WORK INSTRUCTIONS: Check every line of the data and copy the ones where "export" appears.

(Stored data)
####################

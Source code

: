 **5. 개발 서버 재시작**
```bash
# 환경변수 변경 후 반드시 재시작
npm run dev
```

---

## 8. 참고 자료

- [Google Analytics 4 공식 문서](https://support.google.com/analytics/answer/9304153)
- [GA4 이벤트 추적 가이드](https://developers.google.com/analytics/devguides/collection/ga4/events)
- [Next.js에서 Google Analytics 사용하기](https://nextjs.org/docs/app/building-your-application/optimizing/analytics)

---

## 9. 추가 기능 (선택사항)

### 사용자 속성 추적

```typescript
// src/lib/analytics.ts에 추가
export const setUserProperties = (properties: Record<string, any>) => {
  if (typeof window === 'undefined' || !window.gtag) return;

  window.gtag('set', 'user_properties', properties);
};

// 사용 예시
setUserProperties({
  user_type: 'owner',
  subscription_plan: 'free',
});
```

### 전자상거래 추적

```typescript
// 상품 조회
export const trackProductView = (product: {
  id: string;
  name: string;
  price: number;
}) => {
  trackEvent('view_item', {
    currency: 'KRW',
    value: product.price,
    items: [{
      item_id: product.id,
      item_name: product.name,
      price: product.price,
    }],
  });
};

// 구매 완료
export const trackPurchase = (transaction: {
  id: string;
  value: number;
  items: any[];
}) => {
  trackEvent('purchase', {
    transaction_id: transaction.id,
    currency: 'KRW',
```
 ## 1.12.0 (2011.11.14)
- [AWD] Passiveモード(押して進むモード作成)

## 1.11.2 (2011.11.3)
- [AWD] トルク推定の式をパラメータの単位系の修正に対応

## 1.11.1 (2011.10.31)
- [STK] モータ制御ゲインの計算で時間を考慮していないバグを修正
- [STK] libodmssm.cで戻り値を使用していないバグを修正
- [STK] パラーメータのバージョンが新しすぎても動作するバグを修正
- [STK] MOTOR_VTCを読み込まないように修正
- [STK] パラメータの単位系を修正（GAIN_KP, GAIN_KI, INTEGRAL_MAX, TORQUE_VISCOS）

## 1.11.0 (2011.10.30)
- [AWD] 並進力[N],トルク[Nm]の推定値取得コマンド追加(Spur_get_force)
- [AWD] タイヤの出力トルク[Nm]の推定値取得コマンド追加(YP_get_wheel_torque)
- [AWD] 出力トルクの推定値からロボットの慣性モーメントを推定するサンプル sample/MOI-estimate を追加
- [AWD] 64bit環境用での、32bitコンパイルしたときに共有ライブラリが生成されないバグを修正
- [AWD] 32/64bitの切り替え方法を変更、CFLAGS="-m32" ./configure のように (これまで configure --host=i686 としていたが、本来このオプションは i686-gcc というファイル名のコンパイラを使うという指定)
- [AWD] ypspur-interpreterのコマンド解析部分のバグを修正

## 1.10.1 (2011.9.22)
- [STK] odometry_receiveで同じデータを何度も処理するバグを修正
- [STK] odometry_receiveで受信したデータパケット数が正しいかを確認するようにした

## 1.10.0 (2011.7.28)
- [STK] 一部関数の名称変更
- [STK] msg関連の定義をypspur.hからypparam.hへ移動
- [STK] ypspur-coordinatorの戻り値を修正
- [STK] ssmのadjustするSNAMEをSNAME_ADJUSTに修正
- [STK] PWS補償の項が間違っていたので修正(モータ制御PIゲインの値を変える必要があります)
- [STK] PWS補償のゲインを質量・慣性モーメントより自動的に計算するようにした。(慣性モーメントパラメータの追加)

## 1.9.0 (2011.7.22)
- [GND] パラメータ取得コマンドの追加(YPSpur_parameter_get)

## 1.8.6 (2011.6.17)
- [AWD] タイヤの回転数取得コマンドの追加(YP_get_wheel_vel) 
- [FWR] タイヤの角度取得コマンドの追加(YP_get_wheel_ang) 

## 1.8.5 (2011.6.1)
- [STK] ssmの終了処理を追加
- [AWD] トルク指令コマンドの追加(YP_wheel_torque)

####################

RESULT:
export const setUserProperties = (properties: Record<string, any>) => {
export const trackProductView = (product: {
export const trackPurchase = (transaction: {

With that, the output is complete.